With those two successes under his belt, Fauss quit his job and converted the old building that used to house his father's sheet metal business into an ad-hoc factory. He and the elder Fauss experimented with better designs, eventually settling on the now-famous polyurethane foam design with the opening in the bottom. Spirit Hands Co. — now named Spirit Industries — was born, and today the company employs over 50 people between its design team, office staff, and factory floor. The foam fingers have even earned a place in the National Football League Hall of Fame.
So let's pause here and say something that is absolutely true: This is a great story! Geral Fauss' accomplishments represent the mythos of the American entrepreneur at its finest. It's the sort of thing you want to make into a movie or tell to your kids to make them believe in the future.
But let's also acknowledge something else. Go back to that old sheet metal business Fauss' father had. The building was just sitting there waiting to be used; it was surrounded by the homes of his extended family, who were able to help; and it provided an initial office space as well as workshop. As Designboom put it, "Geral decided to set up shop for his new manufacturing enterprise there as the rent was about right: free."
Fauss certainly didn't have an easy time of it — he had to clear out the refuse and old equipment from the building, set up his new manufacturing process, and clear out about three generations of cats that had claimed residence. But there's no getting around the fact that having that sort of free capital injection fall into your lap is a pretty lucky break, one that's rare to unheard of for most Americans.
But it's also the kind of break that's functionally necessary for entrepreneurship. As Quartz reported back in July, the average startup requires around $30,000 in initial funds. Over 80 percent of the funding for small businesses initially comes from personal savings and friends and family. Needless to say, most Americans or their families have nothing like that kind of cash sitting around, or the social and professional connections to access it. Whatever personality traits of grit or perseverance are necessary to entrepreneurship, they'll just sit there unused without the capital to back them up.
So, not surprisingly, the overwhelming majority of successful entrepreneurs are white males, and come from wealthier families with more educated parents. In fact, among entrepreneurs, Fauss was arguably on the poor end: Microsoft founder Bill Gates was raised by an upper-class family in Seattle, and as a young man he got into one of the finest private schools in the area. Facebook CEO Mark Zuckerberg was able to attend Exeter Phillips Academy, one of America's most expensive and prestigious secondary schools.
After 10 years in the school system, Fauss had worked his way up to a $17,000-a-year salary ($62,000 in today's dollars, which is comfortably above the household median). He was also paying for a newborn and a mortgage and had no savings, but he was also able to keep his promise to his wife of starting the business without driving the family into debt. She was able to pull in some extra income as a safety net while he got started, but it seems obvious that without the lucky break of his father's shop, Fauss' efforts would've been DOA.
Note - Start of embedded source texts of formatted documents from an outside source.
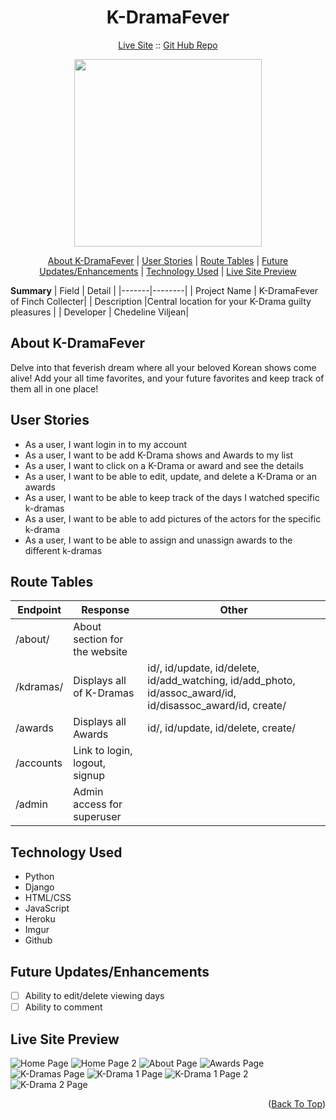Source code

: <h1 align="center">K-DramaFever</h1>

<p align="center">
  <a href="https://cv-sei-222-finchcollector.herokuapp.com/ ">Live Site</a>
  ::
  <a href="https://github.com/vchedeline/finchcollector">Git Hub Repo</a>
</p>

<p align="center">
<img align="center" src="https://i.imgur.com/umsOeaV.png" width="300">
</p>

<p align="center">
<a href="#about-k-dramafever">About K-DramaFever</a> | <a href="#user-stories">User Stories</a> | <a href="#route-tables">Route Tables</a> | <a href="#future-updatesenhancements">Future Updates/Enhancements</a> | <a href="#technology-used">Technology Used</a> | <a href="#live-site-preview">Live Site Preview</a>
</p>

**Summary**
| Field | Detail |
|-------|--------|
| Project Name | K-DramaFever of Finch Collecter|
| Description |Central location for your K-Drama guilty pleasures |
| Developer | Chedeline Viljean|

## About K-DramaFever

Delve into that feverish dream where all your beloved Korean shows come alive!
Add your all time favorites, and your future favorites and keep track of them all in one place!

## User Stories

- As a user, I want login in to my account
- As a user, I want to be add K-Drama shows and Awards to my list
- As a user, I want to click on a K-Drama or award and see the details
- As a user, I want to be able to edit, update, and delete a K-Drama or an awards
- As a user, I want to be able to keep track of the days I watched specific k-dramas
- As a user, I want to be able to add pictures of the actors for the specific k-drama
- As a user, I want to be able to assign and unassign awards to the different k-dramas

## Route Tables

| Endpoint  | Response                      | Other                                                                                                      |
| --------- | ----------------------------- | ---------------------------------------------------------------------------------------------------------- |
| /about/   | About section for the website |                                                                                                            |
| /kdramas/ | Displays all of K-Dramas      | id/, id/update, id/delete, id/add_watching, id/add_photo, id/assoc_award/id, id/disassoc_award/id, create/ |
| /awards   | Displays all Awards           | id/, id/update, id/delete, create/                                                                         |
| /accounts | Link to login, logout, signup |                                                                                                            |
| /admin    | Admin access for superuser    |                                                                                                            |

## Technology Used

- Python
- Django
- HTML/CSS
- JavaScript
- Heroku
- Imgur
- Github

## Future Updates/Enhancements

- [ ] Ability to edit/delete viewing days
- [ ] Ability to comment

## Live Site Preview

![Home Page](https://i.imgur.com/H2M4WxL.png)
![Home Page 2](https://i.imgur.com/z64fNfx.png)
![About Page](https://i.imgur.com/umESLD0.png)
![Awards Page](https://i.imgur.com/LaZOe2v.png)
![K-Dramas Page](https://i.imgur.com/yfRgF9k.png)
![K-Drama 1 Page](https://i.imgur.com/sAXY9MN.png)
![K-Drama 1 Page 2](https://i.imgur.com/kEL2CX7.png)
![K-Drama 2 Page](https://i.imgur.com/DY3Qa7E.png)

<p align="right">(<a href="#start">Back To Top</a>)</p>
The point here is absolutely not to denigrate Fauss' accomplishments or anyone else's. The point is that this is always how entrepreneurship works. We have this silly tendency to talk of capitalism as a system of individual competition, while socialism or communism are the collectivist enterprises. In fact, both are collectivist efforts, just structured differently. The completely self-made business-creator to whom Geral Fauss might be unfavorably compared simply does not exist.
Entrepreneurship is made possible by a vast network of accessible resources, reliable flows of income, and safety nets ready to catch us when our risk-taking fails. It's just often invisible to us, because it's built out of tax breaks rather than explicit government investments and spending, and because it's undergirded by a whole host of laws and institutions that we think of as "just the way things are done" rather than explicit choices made by our society. As a result, that vast network tends to be available only to the upper class and to society's more privileged members.
It doesn't have to be that way. We could take the world that was backing up Geral Fauss from the beginning and invite everyone else into it, too. But maybe to do that, we first have to embrace the idea that whenever anything gets built, it was all of us who built it.